I started to smile, but Mama raised her eyebrows.

"Sit down," she directed, "and get some nourishment in your stomach, too. Honestly, Gabrielle, how could you take Monsieur Dumas into the swamp to show him a pond filled with alligators and snapping turtles and snakes and then be so careless as to fall out of your canoe?"

"I didn't take him to any pond filled with alligators, Mama."

Pierre's smile widened. Just as I sat, we heard a car horn. "Customers," Mama said.

"I'll get my own gumbo, Mama. Thank you."

She gave us a once-over, her eyes filled with suspicion and reprimand, before hurrying out to the stand.

"Your mother's wonderful," Pierre said. "The sort of woman who takes command. I was afraid to say no to anything."
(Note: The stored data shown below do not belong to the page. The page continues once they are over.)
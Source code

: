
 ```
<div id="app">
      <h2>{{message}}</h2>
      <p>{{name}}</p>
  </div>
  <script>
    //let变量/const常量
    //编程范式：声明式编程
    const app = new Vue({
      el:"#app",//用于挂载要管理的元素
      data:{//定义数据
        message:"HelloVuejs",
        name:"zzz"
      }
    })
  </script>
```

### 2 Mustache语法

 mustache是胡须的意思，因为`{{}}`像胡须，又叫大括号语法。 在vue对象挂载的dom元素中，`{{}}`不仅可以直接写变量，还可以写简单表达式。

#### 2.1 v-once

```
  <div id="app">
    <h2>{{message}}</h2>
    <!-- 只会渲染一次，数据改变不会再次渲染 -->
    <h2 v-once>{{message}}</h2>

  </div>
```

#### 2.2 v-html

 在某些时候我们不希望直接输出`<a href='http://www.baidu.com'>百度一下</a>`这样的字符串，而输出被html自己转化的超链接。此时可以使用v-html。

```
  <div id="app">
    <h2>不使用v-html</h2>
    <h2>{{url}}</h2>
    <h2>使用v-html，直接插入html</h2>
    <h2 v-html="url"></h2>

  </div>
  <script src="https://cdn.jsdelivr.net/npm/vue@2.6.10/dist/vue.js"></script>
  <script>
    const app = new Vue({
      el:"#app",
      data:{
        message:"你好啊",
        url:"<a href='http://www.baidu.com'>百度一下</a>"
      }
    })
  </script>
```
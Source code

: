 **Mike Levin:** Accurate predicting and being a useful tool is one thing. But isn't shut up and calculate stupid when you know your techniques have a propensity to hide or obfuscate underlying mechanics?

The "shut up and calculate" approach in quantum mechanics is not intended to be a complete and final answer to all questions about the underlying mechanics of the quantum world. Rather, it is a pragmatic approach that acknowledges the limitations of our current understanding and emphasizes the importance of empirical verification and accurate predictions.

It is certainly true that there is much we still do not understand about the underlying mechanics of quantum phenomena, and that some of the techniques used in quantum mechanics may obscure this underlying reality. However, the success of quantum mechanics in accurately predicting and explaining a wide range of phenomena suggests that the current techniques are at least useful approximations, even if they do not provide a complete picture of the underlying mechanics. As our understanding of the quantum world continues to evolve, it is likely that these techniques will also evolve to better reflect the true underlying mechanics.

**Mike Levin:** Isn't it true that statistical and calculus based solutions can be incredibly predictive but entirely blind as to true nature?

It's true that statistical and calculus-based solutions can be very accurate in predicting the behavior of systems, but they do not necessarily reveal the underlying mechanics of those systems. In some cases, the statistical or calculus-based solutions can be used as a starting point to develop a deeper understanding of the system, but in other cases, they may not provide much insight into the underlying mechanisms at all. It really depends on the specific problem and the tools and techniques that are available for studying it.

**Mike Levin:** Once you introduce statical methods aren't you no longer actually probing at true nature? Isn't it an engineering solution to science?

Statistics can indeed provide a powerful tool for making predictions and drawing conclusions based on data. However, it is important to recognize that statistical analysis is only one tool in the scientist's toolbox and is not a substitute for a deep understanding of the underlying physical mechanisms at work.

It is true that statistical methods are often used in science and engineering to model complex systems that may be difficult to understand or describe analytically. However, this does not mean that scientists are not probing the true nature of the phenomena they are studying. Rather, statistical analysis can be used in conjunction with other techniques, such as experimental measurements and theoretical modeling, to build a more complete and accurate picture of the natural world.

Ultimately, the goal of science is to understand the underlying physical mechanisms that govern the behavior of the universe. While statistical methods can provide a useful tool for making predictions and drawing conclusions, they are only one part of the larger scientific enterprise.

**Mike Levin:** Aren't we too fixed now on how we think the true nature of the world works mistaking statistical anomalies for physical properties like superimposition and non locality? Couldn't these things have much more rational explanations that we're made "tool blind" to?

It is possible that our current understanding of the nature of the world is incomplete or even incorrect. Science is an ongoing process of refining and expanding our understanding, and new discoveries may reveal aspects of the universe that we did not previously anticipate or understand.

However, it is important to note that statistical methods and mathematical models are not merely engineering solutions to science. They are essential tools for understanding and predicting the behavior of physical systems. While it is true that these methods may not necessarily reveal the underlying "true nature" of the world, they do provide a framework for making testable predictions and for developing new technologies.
"When you leave, she will bawl me out for endangering a rich gentleman from New Orleans," I told him, and dipped into the black cast-iron pot to ladle out some gumbo for myself. I, too, was suddenly starving.

"I eat in the finest restaurants in New Orleans, but I don't think I ever enjoyed a meal more," he said, gazing around the small kitchen. "My cook has a kitchen to rival the best restaurants, and your mother does so much with so little."

"Where do you live in New Orleans, monsieur?" "Please, call me Pierre, Gabrielle. I live in what's known as the Garden District."

"What is it?"

"The Garden District? Well, it began as the area for the rich Americans when New Orleans became part of the U.S.A. These people were not accepted by the French Quarter Creoles, so they developed their own lavish neighborhood. My grandfather got our property in a foreclosure and decided we weren't above living there. Elegant gardens visible from the street give this section of the city its name. Tourists visit, but there are no buses permitted. There are some famous houses in the Garden District, such as the Payne-Strachan House. Jefferson Davis, president of the Confederacy, died there in 1889.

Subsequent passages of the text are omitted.